Mulloy relays her own experience as a Canadian living in England in the 1990s during the emergence of CanLit, and its perennial tie to Margaret Atwood.

“Margaret Atwood has done a lot for CanLit,” she says, “but [the country’s literature] had become narrowly defined by that one person.”

In an effort to shirk any comparable narrowness, TNQ has recently renewed its commitment to diversifying the voices it publishes, putting out distinct calls to Indigenous writers, the LBGTQ+ community and young writers, amongst others, in an effort to broaden TNQ’s own breadth of voice.

Mulloy acknowledges that increasing the diversity of their contributors is part of a bigger perceived inaccessibility that can come with a prestigious literary magazine.

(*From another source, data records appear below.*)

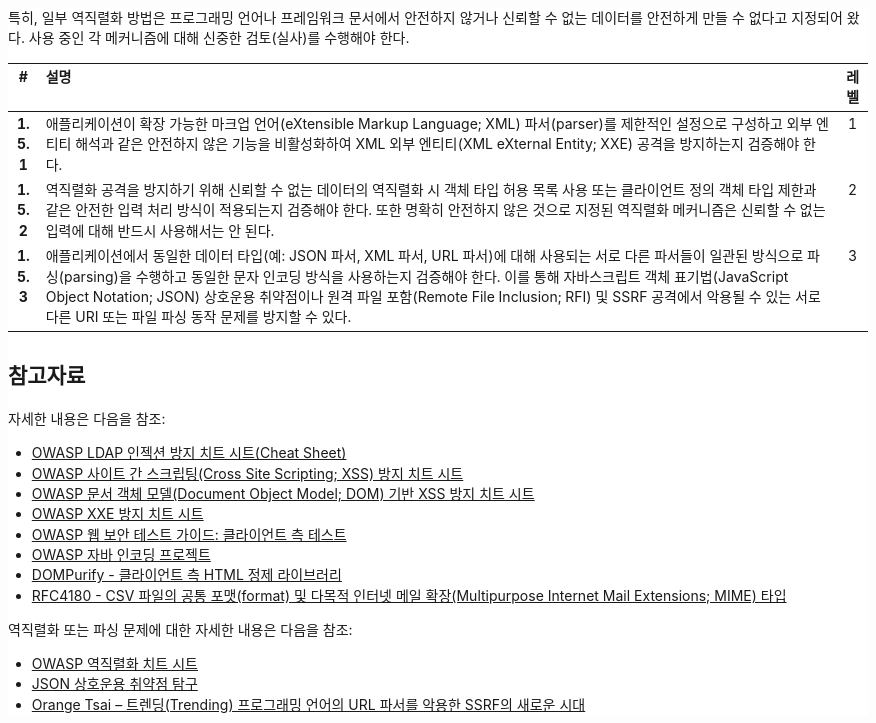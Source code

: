 특히, 일부 역직렬화 방법은 프로그래밍 언어나 프레임워크 문서에서 안전하지 않거나 신뢰할 수 없는 데이터를 안전하게 만들 수 없다고 지정되어 왔다. 사용 중인 각 메커니즘에 대해 신중한 검토(실사)를 수행해야 한다.

| # | 설명 | 레벨 |
| :---: | :--- | :---: |
| **1.5.1** | 애플리케이션이 확장 가능한 마크업 언어(eXtensible Markup Language; XML) 파서(parser)를 제한적인 설정으로 구성하고 외부 엔티티 해석과 같은 안전하지 않은 기능을 비활성화하여 XML 외부 엔티티(XML eXternal Entity; XXE) 공격을 방지하는지 검증해야 한다. | 1 |
| **1.5.2** | 역직렬화 공격을 방지하기 위해 신뢰할 수 없는 데이터의 역직렬화 시 객체 타입 허용 목록 사용 또는 클라이언트 정의 객체 타입 제한과 같은 안전한 입력 처리 방식이 적용되는지 검증해야 한다. 또한 명확히 안전하지 않은 것으로 지정된 역직렬화 메커니즘은 신뢰할 수 없는 입력에 대해 반드시 사용해서는 안 된다. | 2 |
| **1.5.3** | 애플리케이션에서 동일한 데이터 타입(예: JSON 파서, XML 파서, URL 파서)에 대해 사용되는 서로 다른 파서들이 일관된 방식으로 파싱(parsing)을 수행하고 동일한 문자 인코딩 방식을 사용하는지 검증해야 한다. 이를 통해 자바스크립트 객체 표기법(JavaScript Object Notation; JSON) 상호운용 취약점이나 원격 파일 포함(Remote File Inclusion; RFI) 및 SSRF 공격에서 악용될 수 있는 서로 다른 URI 또는 파일 파싱 동작 문제를 방지할 수 있다. | 3 |

## 참고자료

자세한 내용은 다음을 참조:

* [OWASP LDAP 인젝션 방지 치트 시트(Cheat Sheet)](https://cheatsheetseries.owasp.org/cheatsheets/LDAP_Injection_Prevention_Cheat_Sheet.html)
* [OWASP 사이트 간 스크립팅(Cross Site Scripting; XSS) 방지 치트 시트](https://cheatsheetseries.owasp.org/cheatsheets/Cross_Site_Scripting_Prevention_Cheat_Sheet.html)
* [OWASP 문서 객체 모델(Document Object Model; DOM) 기반 XSS 방지 치트 시트](https://cheatsheetseries.owasp.org/cheatsheets/DOM_based_XSS_Prevention_Cheat_Sheet.html)
* [OWASP XXE 방지 치트 시트](https://cheatsheetseries.owasp.org/cheatsheets/XML_External_Entity_Prevention_Cheat_Sheet.html)
* [OWASP 웹 보안 테스트 가이드: 클라이언트 측 테스트](https://owasp.org/www-project-web-security-testing-guide/stable/4-Web_Application_Security_Testing/11-Client-side_Testing)
* [OWASP 자바 인코딩 프로젝트](https://owasp.org/owasp-java-encoder/)
* [DOMPurify - 클라이언트 측 HTML 정제 라이브러리](https://github.com/cure53/DOMPurify)
* [RFC4180 - CSV 파일의 공통 포맷(format) 및 다목적 인터넷 메일 확장(Multipurpose Internet Mail Extensions; MIME) 타입](https://datatracker.ietf.org/doc/html/rfc4180#section-2)

역직렬화 또는 파싱 문제에 대한 자세한 내용은 다음을 참조:

* [OWASP 역직렬화 치트 시트](https://cheatsheetseries.owasp.org/cheatsheets/Deserialization_Cheat_Sheet.html)
* [JSON 상호운용 취약점 탐구](https://bishopfox.com/blog/json-interoperability-vulnerabilities)
* [Orange Tsai – 트렌딩(Trending) 프로그래밍 언어의 URL 파서를 악용한 SSRF의 새로운 시대](https://www.blackhat.com/docs/us-17/thursday/us-17-Tsai-A-New-Era-Of-SSRF-Exploiting-URL-Parser-In-Trending-Programming-Languages.pdf)
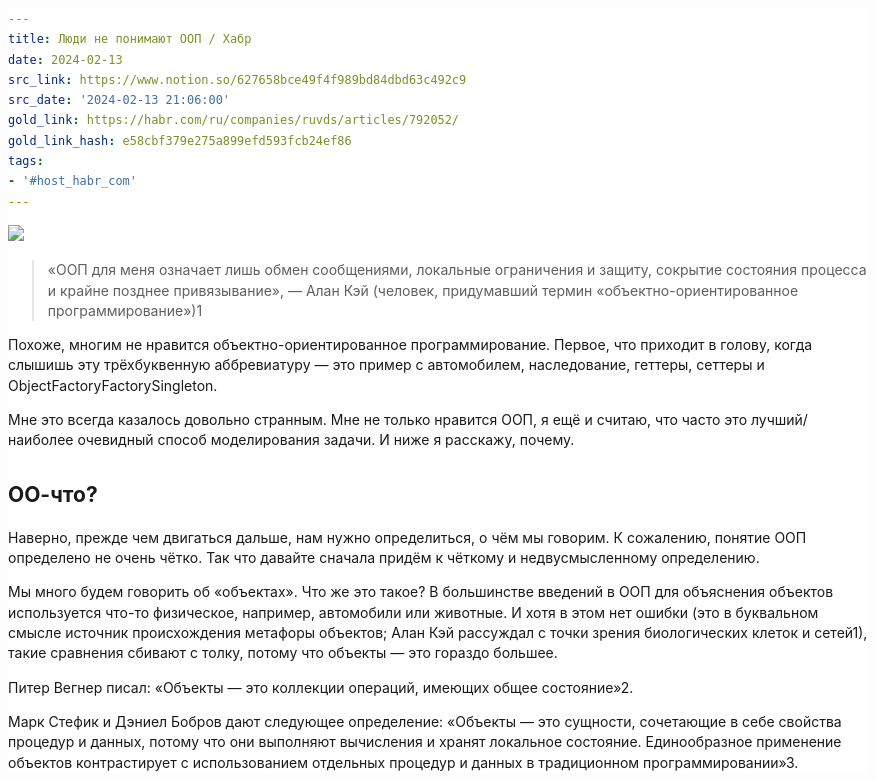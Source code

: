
 ```yaml
---
title: Люди не понимают ООП / Хабр
date: 2024-02-13
src_link: https://www.notion.so/627658bce49f4f989bd84dbd63c492c9
src_date: '2024-02-13 21:06:00'
gold_link: https://habr.com/ru/companies/ruvds/articles/792052/
gold_link_hash: e58cbf379e275a899efd593fcb24ef86
tags:
- '#host_habr_com'
---
```


[![](https://habrastorage.org/r/w1560/webt/tv/oj/ui/tvojui7skc9zhwcwayegyv8qequ.png)](https://habr.com/ru/companies/ruvds/articles/792052/)  


> «ООП для меня означает лишь обмен сообщениями, локальные ограничения и защиту, сокрытие состояния процесса и крайне позднее привязывание», — Алан Кэй (человек, придумавший термин «объектно-ориентированное программирование»)1

  

Похоже, многим не нравится объектно-ориентированное программирование. Первое, что приходит в голову, когда слышишь эту трёхбуквенную аббревиатуру — это пример с автомобилем, наследование, геттеры, сеттеры и ObjectFactoryFactorySingleton.  

  

Мне это всегда казалось довольно странным. Мне не только нравится ООП, я ещё и считаю, что часто это лучший/наиболее очевидный способ моделирования задачи. И ниже я расскажу, почему.  

  

ОО-что?
-------

  

Наверно, прежде чем двигаться дальше, нам нужно определиться, о чём мы говорим. К сожалению, понятие ООП определено не очень чётко. Так что давайте сначала придём к чёткому и недвусмысленному определению.  

  

Мы много будем говорить об «объектах». Что же это такое? В большинстве введений в ООП для объяснения объектов используется что-то физическое, например, автомобили или животные. И хотя в этом нет ошибки (это в буквальном смысле источник происхождения метафоры объектов; Алан Кэй рассуждал с точки зрения биологических клеток и сетей1), такие сравнения сбивают с толку, потому что объекты — это гораздо большее.  

  

Питер Вегнер писал: «Объекты — это коллекции операций, имеющих общее состояние»2.  

  

Марк Стефик и Дэниел Бобров дают следующее определение: «Объекты — это сущности, сочетающие в себе свойства процедур и данных, потому что они выполняют вычисления и хранят локальное состояние. Единообразное применение объектов контрастирует с использованием отдельных процедур и данных в традиционном программировании»3.  
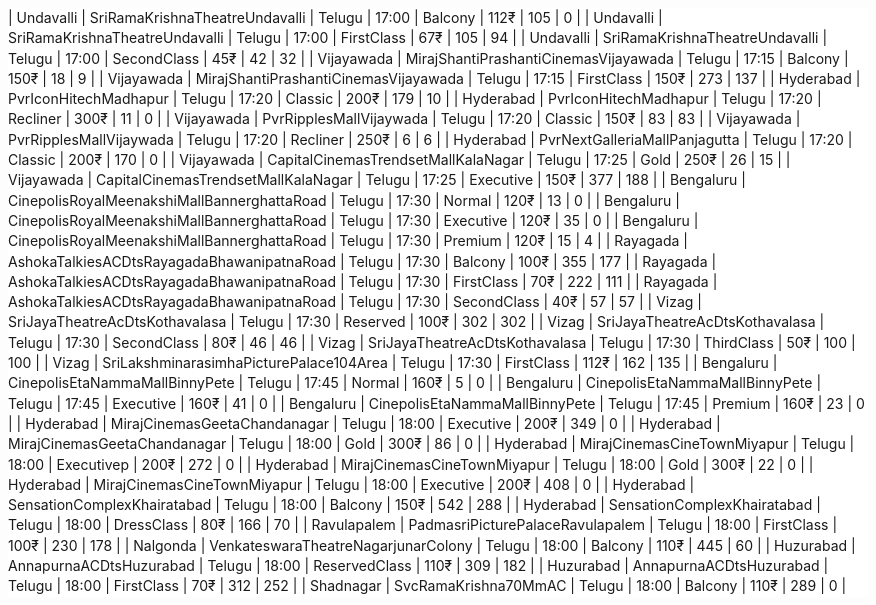 | Undavalli       | SriRamaKrishnaTheatreUndavalli                       | Telugu   | 17:00 | Balcony          |  112₹ |      105 |      0 |
| Undavalli       | SriRamaKrishnaTheatreUndavalli                       | Telugu   | 17:00 | FirstClass       |   67₹ |      105 |     94 |
| Undavalli       | SriRamaKrishnaTheatreUndavalli                       | Telugu   | 17:00 | SecondClass      |   45₹ |       42 |     32 |
| Vijayawada      | MirajShantiPrashantiCinemasVijayawada                | Telugu   | 17:15 | Balcony          |  150₹ |       18 |      9 |
| Vijayawada      | MirajShantiPrashantiCinemasVijayawada                | Telugu   | 17:15 | FirstClass       |  150₹ |      273 |    137 |
| Hyderabad       | PvrIconHitechMadhapur                                | Telugu   | 17:20 | Classic          |  200₹ |      179 |     10 |
| Hyderabad       | PvrIconHitechMadhapur                                | Telugu   | 17:20 | Recliner         |  300₹ |       11 |      0 |
| Vijayawada      | PvrRipplesMallVijaywada                              | Telugu   | 17:20 | Classic          |  150₹ |       83 |     83 |
| Vijayawada      | PvrRipplesMallVijaywada                              | Telugu   | 17:20 | Recliner         |  250₹ |        6 |      6 |
| Hyderabad       | PvrNextGalleriaMallPanjagutta                        | Telugu   | 17:20 | Classic          |  200₹ |      170 |      0 |
| Vijayawada      | CapitalCinemasTrendsetMallKalaNagar                  | Telugu   | 17:25 | Gold             |  250₹ |       26 |     15 |
| Vijayawada      | CapitalCinemasTrendsetMallKalaNagar                  | Telugu   | 17:25 | Executive        |  150₹ |      377 |    188 |
| Bengaluru       | CinepolisRoyalMeenakshiMallBannerghattaRoad          | Telugu   | 17:30 | Normal           |  120₹ |       13 |      0 |
| Bengaluru       | CinepolisRoyalMeenakshiMallBannerghattaRoad          | Telugu   | 17:30 | Executive        |  120₹ |       35 |      0 |
| Bengaluru       | CinepolisRoyalMeenakshiMallBannerghattaRoad          | Telugu   | 17:30 | Premium          |  120₹ |       15 |      4 |
| Rayagada        | AshokaTalkiesACDtsRayagadaBhawanipatnaRoad           | Telugu   | 17:30 | Balcony          |  100₹ |      355 |    177 |
| Rayagada        | AshokaTalkiesACDtsRayagadaBhawanipatnaRoad           | Telugu   | 17:30 | FirstClass       |   70₹ |      222 |    111 |
| Rayagada        | AshokaTalkiesACDtsRayagadaBhawanipatnaRoad           | Telugu   | 17:30 | SecondClass      |   40₹ |       57 |     57 |
| Vizag           | SriJayaTheatreAcDtsKothavalasa                       | Telugu   | 17:30 | Reserved         |  100₹ |      302 |    302 |
| Vizag           | SriJayaTheatreAcDtsKothavalasa                       | Telugu   | 17:30 | SecondClass      |   80₹ |       46 |     46 |
| Vizag           | SriJayaTheatreAcDtsKothavalasa                       | Telugu   | 17:30 | ThirdClass       |   50₹ |      100 |    100 |
| Vizag           | SriLakshminarasimhaPicturePalace104Area              | Telugu   | 17:30 | FirstClass       |  112₹ |      162 |    135 |
| Bengaluru       | CinepolisEtaNammaMallBinnyPete                       | Telugu   | 17:45 | Normal           |  160₹ |        5 |      0 |
| Bengaluru       | CinepolisEtaNammaMallBinnyPete                       | Telugu   | 17:45 | Executive        |  160₹ |       41 |      0 |
| Bengaluru       | CinepolisEtaNammaMallBinnyPete                       | Telugu   | 17:45 | Premium          |  160₹ |       23 |      0 |
| Hyderabad       | MirajCinemasGeetaChandanagar                         | Telugu   | 18:00 | Executive        |  200₹ |      349 |      0 |
| Hyderabad       | MirajCinemasGeetaChandanagar                         | Telugu   | 18:00 | Gold             |  300₹ |       86 |      0 |
| Hyderabad       | MirajCinemasCineTownMiyapur                          | Telugu   | 18:00 | Executivep       |  200₹ |      272 |      0 |
| Hyderabad       | MirajCinemasCineTownMiyapur                          | Telugu   | 18:00 | Gold             |  300₹ |       22 |      0 |
| Hyderabad       | MirajCinemasCineTownMiyapur                          | Telugu   | 18:00 | Executive        |  200₹ |      408 |      0 |
| Hyderabad       | SensationComplexKhairatabad                          | Telugu   | 18:00 | Balcony          |  150₹ |      542 |    288 |
| Hyderabad       | SensationComplexKhairatabad                          | Telugu   | 18:00 | DressClass       |   80₹ |      166 |     70 |
| Ravulapalem     | PadmasriPicturePalaceRavulapalem                     | Telugu   | 18:00 | FirstClass       |  100₹ |      230 |    178 |
| Nalgonda        | VenkateswaraTheatreNagarjunarColony                  | Telugu   | 18:00 | Balcony          |  110₹ |      445 |     60 |
| Huzurabad       | AnnapurnaACDtsHuzurabad                              | Telugu   | 18:00 | ReservedClass    |  110₹ |      309 |    182 |
| Huzurabad       | AnnapurnaACDtsHuzurabad                              | Telugu   | 18:00 | FirstClass       |   70₹ |      312 |    252 |
| Shadnagar       | SvcRamaKrishna70MmAC                                 | Telugu   | 18:00 | Balcony          |  110₹ |      289 |      0 |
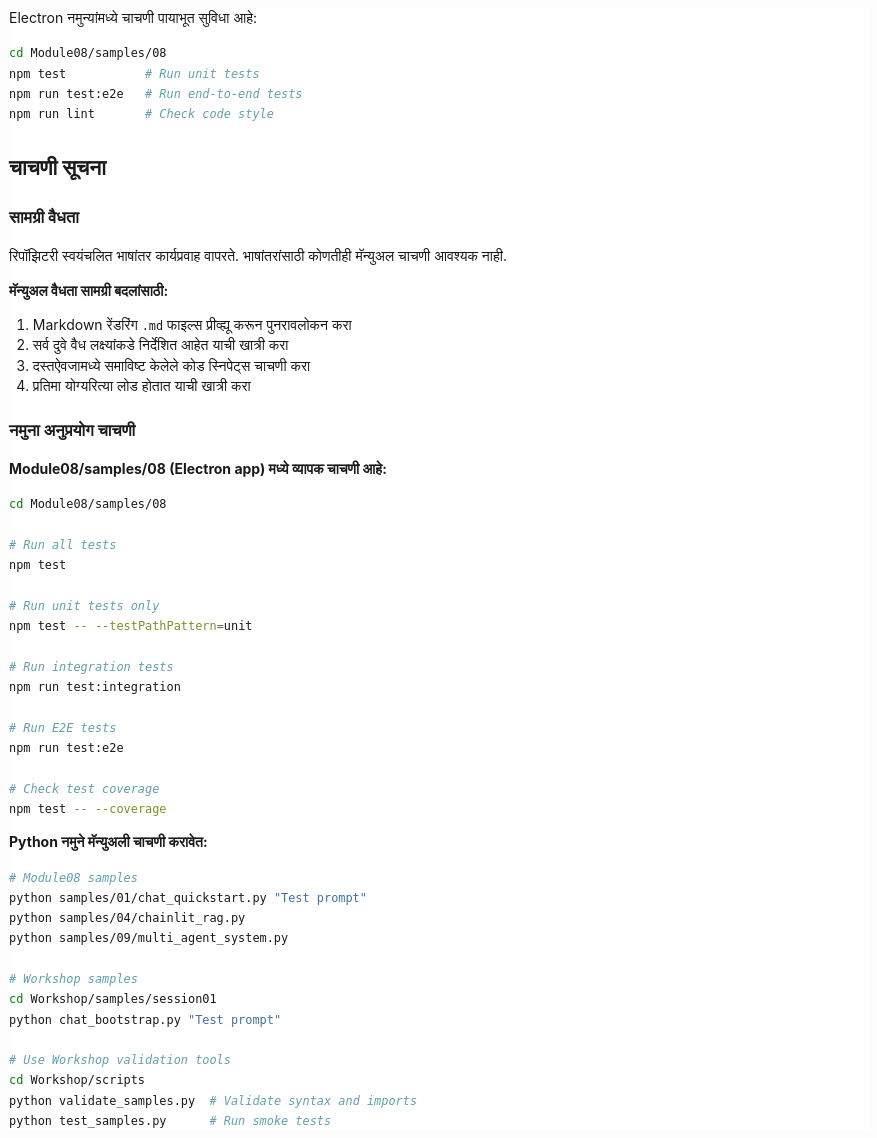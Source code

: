 Electron नमुन्यांमध्ये चाचणी पायाभूत सुविधा आहे:
```bash
cd Module08/samples/08
npm test           # Run unit tests
npm run test:e2e   # Run end-to-end tests
npm run lint       # Check code style
```

## चाचणी सूचना

### सामग्री वैधता

रिपॉझिटरी स्वयंचलित भाषांतर कार्यप्रवाह वापरते. भाषांतरांसाठी कोणतीही मॅन्युअल चाचणी आवश्यक नाही.

**मॅन्युअल वैधता सामग्री बदलांसाठी:**
1. Markdown रेंडरिंग `.md` फाइल्स प्रीव्ह्यू करून पुनरावलोकन करा
2. सर्व दुवे वैध लक्ष्यांकडे निर्देशित आहेत याची खात्री करा
3. दस्तऐवजामध्ये समाविष्ट केलेले कोड स्निपेट्स चाचणी करा
4. प्रतिमा योग्यरित्या लोड होतात याची खात्री करा

### नमुना अनुप्रयोग चाचणी

**Module08/samples/08 (Electron app) मध्ये व्यापक चाचणी आहे:**
```bash
cd Module08/samples/08

# Run all tests
npm test

# Run unit tests only
npm test -- --testPathPattern=unit

# Run integration tests
npm run test:integration

# Run E2E tests
npm run test:e2e

# Check test coverage
npm test -- --coverage
```

**Python नमुने मॅन्युअली चाचणी करावेत:**
```bash
# Module08 samples
python samples/01/chat_quickstart.py "Test prompt"
python samples/04/chainlit_rag.py
python samples/09/multi_agent_system.py

# Workshop samples
cd Workshop/samples/session01
python chat_bootstrap.py "Test prompt"

# Use Workshop validation tools
cd Workshop/scripts
python validate_samples.py  # Validate syntax and imports
python test_samples.py      # Run smoke tests
```
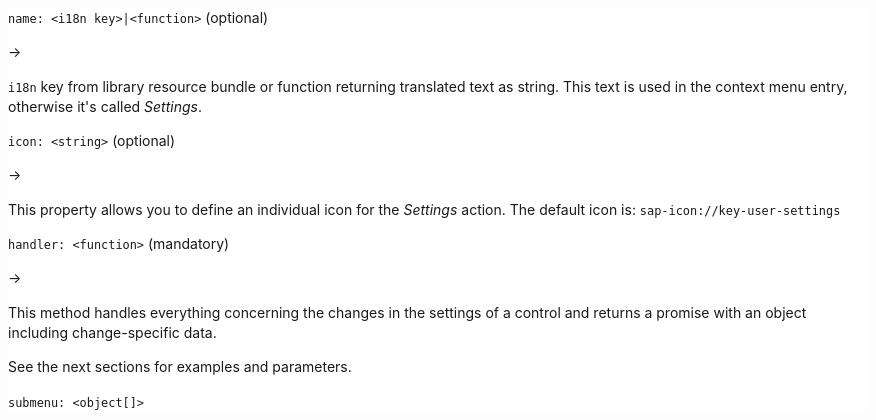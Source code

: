 `name: <i18n key>|<function>` \(optional\)

</td>
<td valign="top">

\-\>

</td>
<td valign="top">

`i18n` key from library resource bundle or function returning translated text as string. This text is used in the context menu entry, otherwise it's called *Settings*.

</td>
</tr>
<tr>
<td valign="top">

`icon: <string>` \(optional\)

</td>
<td valign="top">

\-\>

</td>
<td valign="top">

This property allows you to define an individual icon for the *Settings* action. The default icon is: `sap-icon://key-user-settings` 

</td>
</tr>
<tr>
<td valign="top">

`handler: <function>` \(mandatory\)

</td>
<td valign="top">

\-\>

</td>
<td valign="top">

This method handles everything concerning the changes in the settings of a control and returns a promise with an object including change-specific data.

See the next sections for examples and parameters.

</td>
</tr>
<tr>
<td valign="top" rowspan="5">

`submenu: <object[]>`

</td>
<td valign="top">
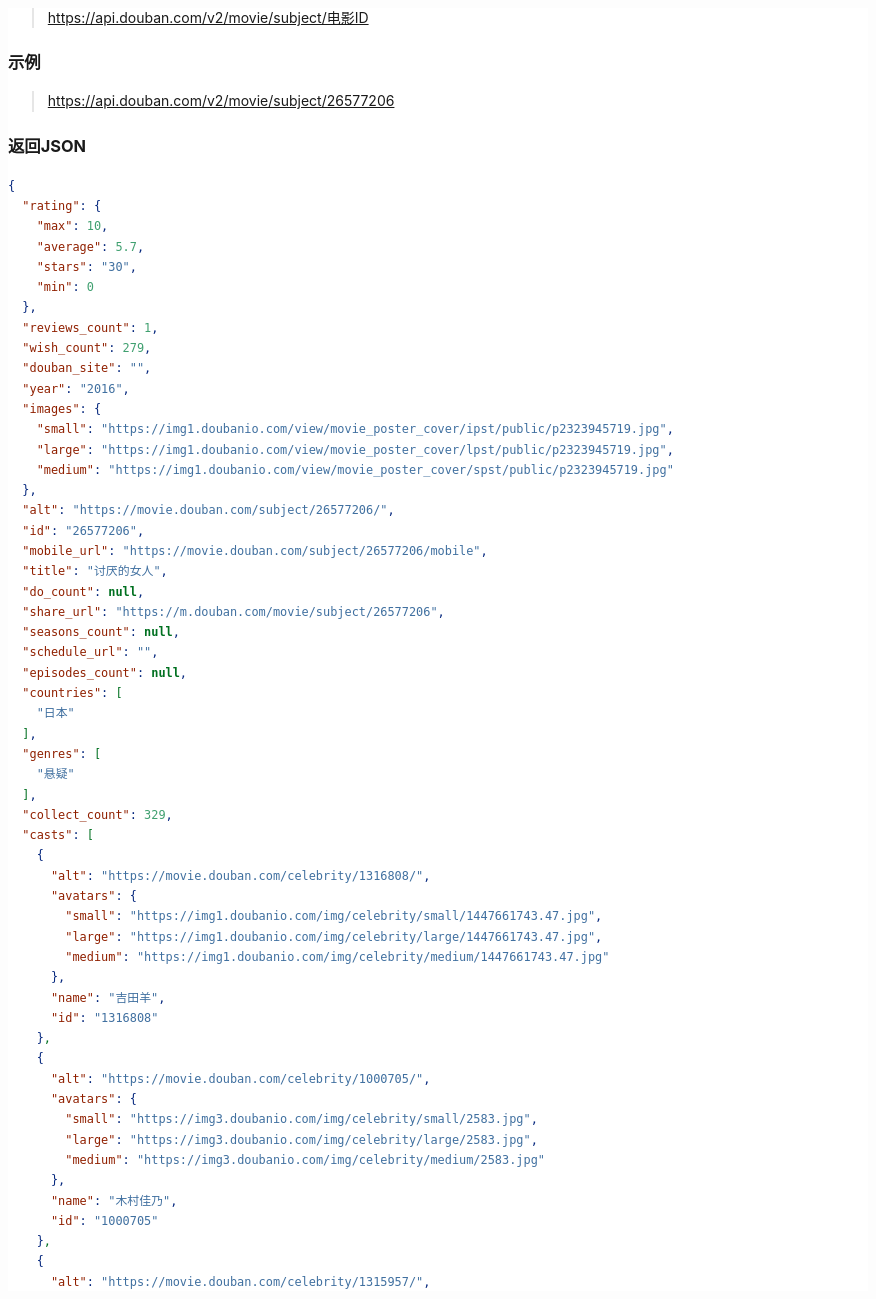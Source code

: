 > https://api.douban.com/v2/movie/subject/电影ID

### 示例

> https://api.douban.com/v2/movie/subject/26577206

### 返回JSON

```json
{
  "rating": {
    "max": 10,
    "average": 5.7,
    "stars": "30",
    "min": 0
  },
  "reviews_count": 1,
  "wish_count": 279,
  "douban_site": "",
  "year": "2016",
  "images": {
    "small": "https://img1.doubanio.com/view/movie_poster_cover/ipst/public/p2323945719.jpg",
    "large": "https://img1.doubanio.com/view/movie_poster_cover/lpst/public/p2323945719.jpg",
    "medium": "https://img1.doubanio.com/view/movie_poster_cover/spst/public/p2323945719.jpg"
  },
  "alt": "https://movie.douban.com/subject/26577206/",
  "id": "26577206",
  "mobile_url": "https://movie.douban.com/subject/26577206/mobile",
  "title": "讨厌的女人",
  "do_count": null,
  "share_url": "https://m.douban.com/movie/subject/26577206",
  "seasons_count": null,
  "schedule_url": "",
  "episodes_count": null,
  "countries": [
    "日本"
  ],
  "genres": [
    "悬疑"
  ],
  "collect_count": 329,
  "casts": [
    {
      "alt": "https://movie.douban.com/celebrity/1316808/",
      "avatars": {
        "small": "https://img1.doubanio.com/img/celebrity/small/1447661743.47.jpg",
        "large": "https://img1.doubanio.com/img/celebrity/large/1447661743.47.jpg",
        "medium": "https://img1.doubanio.com/img/celebrity/medium/1447661743.47.jpg"
      },
      "name": "吉田羊",
      "id": "1316808"
    },
    {
      "alt": "https://movie.douban.com/celebrity/1000705/",
      "avatars": {
        "small": "https://img3.doubanio.com/img/celebrity/small/2583.jpg",
        "large": "https://img3.doubanio.com/img/celebrity/large/2583.jpg",
        "medium": "https://img3.doubanio.com/img/celebrity/medium/2583.jpg"
      },
      "name": "木村佳乃",
      "id": "1000705"
    },
    {
      "alt": "https://movie.douban.com/celebrity/1315957/",
```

“People from diverse backgrounds may not submit to us because [they tell themselves] a white person, an intellectual, that’s not me.” She tells me that TNQ has its work cut out to tear down some of the myths surrounding who can contribute to literary magazines, and who they are for.

TNQ’s community book readings and the Wild Writer’s Festival have helped break down some of the perceived risk of the unknown that surrounds the “literature” label of the journal. “But it is tricky,” Mulloy says, “because I understand that people want to be safe in their purchases.”

She reminds me that “literature” doesn’t imply language that is any more difficult than what Chapters, for example, advertises to me, and suggests it is probably a lot more interesting.

“We say that at TNQ we discover writers before they’re famous so it’s really the kind of ground-level, grass-roots of literature… new and fresh and exciting.”

TNQ’s efforts to publish a wider representation of Canadian writers seems partly motivated by the obvious fact that these writers are already out there, waiting to be heard. When I ask Mulloy what direction she sees CanLit moving in, she suggests a new sense of authenticity and ownership of experience.

“You know, [a writer might have been] born and raised in South Asia but up to now they have felt that they needed to write a story about a white girl growing up in Mississauga because they didn’t feel that there was any legitimacy to their own voice… Maybe what is happening is people are more open. This is what I hope. That people are more open to speak honestly about what their voice is.”

I hope, for TNQ and for us all, that we’re willing to listen.